Cooking Up a Storm, Healthy Traditional Jewish Food

I haven't posted recipes for quite a while. Every time I cook it seems like I'm making some new version of old favorites. So, in some ways my food is all the same, but in many ways it's different.

This year's tzimmes has most of the usual ingredients, but is lighter than many:

Tzimmis ingredients, all cut, before adding water, to almost cover.
Relative quantities aren't that important:

  • prunes
  • raisins
  • carrots
  • sweet potatoes
  • apple
  • cinnamon
  • nutmeg
  • fresh ginger root
  • dark brown sugar
  • water to almost cover
Cook it all on low flame in covered pot until soft. Yes, that's it.

With my very flexible and simple basic cake, I made an Apple-Fig Upsidedown Cake for Rosh Hashanah! Here's the simple one-bowl recipe. 
This is the basis for all sorts of cakes, including chocolate, apple, chocolate chip, etc. It can be multiplied, and I never make it with less than 3 cups of flour. Of course, it can be frozen and iced. I make it with whole wheat cake flour and brown sugar.
1 cup flour
1/2 cup sugar
1 t baking powder
1/6 cup oil (soy)
1/2 cup water
1 egg
1 t vanilla
mix dry ingredients
add oil and water
add eggs
pour in pan
bake medium heat* 
until pops up when gently pressed in center of cake

This time I added cinnamon and nutmeg to the batter instead of vanilla.

On the bottom of the cake pan I put sliced apples and fig "jam." Then I poured on the batter and baked.
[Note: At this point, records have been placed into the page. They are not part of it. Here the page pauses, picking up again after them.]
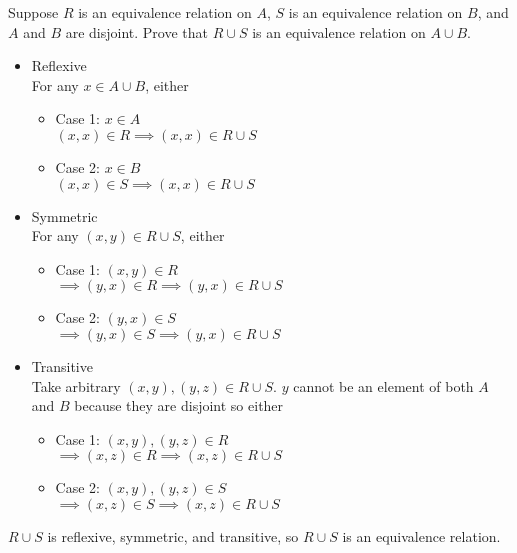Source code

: \documentclass[paper=a4, fontsize=11pt]{jhwhw} %
\begin{document}
Suppose $R$ is an equivalence relation on $A$, $S$ is an equivalence relation on $B$, and $A$ and $B$ are disjoint. Prove that $R\cup S$ is an equivalence relation on $A\cup B$.
\solution
\begin{itemize}
    \item Reflexive\\
        For any $x\in A\cup B$, either
        \begin{itemize}
            \item Case 1: $x\in A$\\
                $(x, x)\in R\implies (x, x)\in R\cup S$
            \item Case 2: $x\in B$\\
                $(x, x)\in S\implies (x, x)\in R\cup S$
        \end{itemize}
    \item Symmetric\\
        For any $(x, y)\in R\cup S$, either
        \begin{itemize}
            \item Case 1: $(x, y)\in R$\\
                $\implies (y, x)\in R\implies (y, x)\in R\cup S$
            \item Case 2: $(y, x)\in S$\\
                $\implies (y, x)\in S\implies (y, x)\in R\cup S$
        \end{itemize}
    \item Transitive\\
        Take arbitrary $(x, y), (y, z)\in R\cup S$. $y$ cannot be an element of both $A$ and $B$ because they are disjoint so either
        \begin{itemize}
            \item Case 1: $(x, y), (y, z)\in R$\\
                $\implies (x, z)\in R\implies (x, z)\in R\cup S$
            \item Case 2: $(x, y), (y, z)\in S$\\
                $\implies (x, z)\in S\implies (x, z)\in R\cup S$
        \end{itemize}
\end{itemize}
$R\cup S$ is reflexive, symmetric, and transitive, so $R\cup S$ is an equivalence relation.
\end{document}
It was a great success.

I also made Apple Cake with the same batter. I diced up some apple and placed the pieces in the cakepan. Then I poured in the batter and mixed.
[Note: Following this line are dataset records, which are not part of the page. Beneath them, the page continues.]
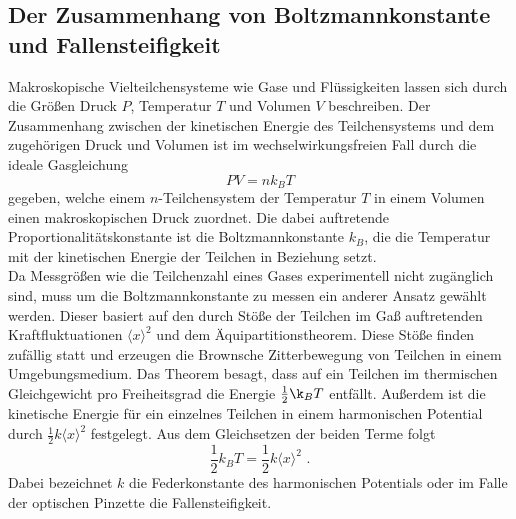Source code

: \subsection{Der Zusammenhang von Boltzmannkonstante und Fallensteifigkeit}
Makroskopische Vielteilchensysteme wie Gase und Flüssigkeiten lassen sich durch die Größen Druck $P$, Temperatur $T$ und Volumen $V$ beschreiben.
Der Zusammenhang zwischen der kinetischen Energie des Teilchensystems und dem zugehörigen Druck und Volumen ist im wechselwirkungsfreien Fall durch die ideale Gasgleichung
\begin{equation}
  PV = n k_B T
\end{equation}
gegeben, welche einem $n$-Teilchensystem der Temperatur $T$ in einem Volumen einen makroskopischen Druck zuordnet.
Die dabei auftretende Proportionalitätskonstante ist die Boltzmannkonstante $k_B$, die die Temperatur mit der kinetischen Energie der Teilchen in Beziehung setzt.\\
Da Messgrößen wie die Teilchenzahl eines Gases experimentell nicht zugänglich sind, muss um die Boltzmannkonstante zu messen ein anderer Ansatz gewählt werden. Dieser basiert auf den durch Stöße der Teilchen im Gaß auftretenden Kraftfluktuationen $\langle x \rangle ^2$ und dem Äquipartitionstheorem. Diese Stöße finden zufällig statt und erzeugen die Brownsche Zitterbewegung von Teilchen in einem Umgebungsmedium. Das Theorem besagt, dass auf ein Teilchen im thermischen Gleichgewicht pro Freiheitsgrad die Energie $\frac{1}{2}\k_B T$ entfällt. Außerdem ist die kinetische Energie für ein einzelnes Teilchen in einem harmonischen Potential durch $\frac{1}{2} k \langle x \rangle^2$ festgelegt. Aus dem Gleichsetzen der beiden Terme
folgt
\begin{equation}
  \frac{1}{2}k_B T = \frac{1}{2} k \langle x \rangle^2 \,\,.
\end{equation}
Dabei bezeichnet $k$ die Federkonstante des harmonischen Potentials oder im Falle der optischen Pinzette die Fallensteifigkeit. \cite{anleitung}\\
They all baked up beautifully. It's very easy! I froze the apple cake and two little ones I made with the batter for later eating.

Cooking does not have to be difficult and stressful. I find that having simple basic recipes that can be varied is the best way to cook and enjoy myself. I can be creative and not get all hysterical and OCD over finding exactly the "right" ingredients. I base my cooking on what I have and what is easily available and reasonably priced. 

*My oven does not have regular temperatures, and I just "know" where the dial should be. For baking a cake I set the dial at just after 5 o'clock, if that helps you.  If the top seems cooked, while the batter is still watery, lower the heat.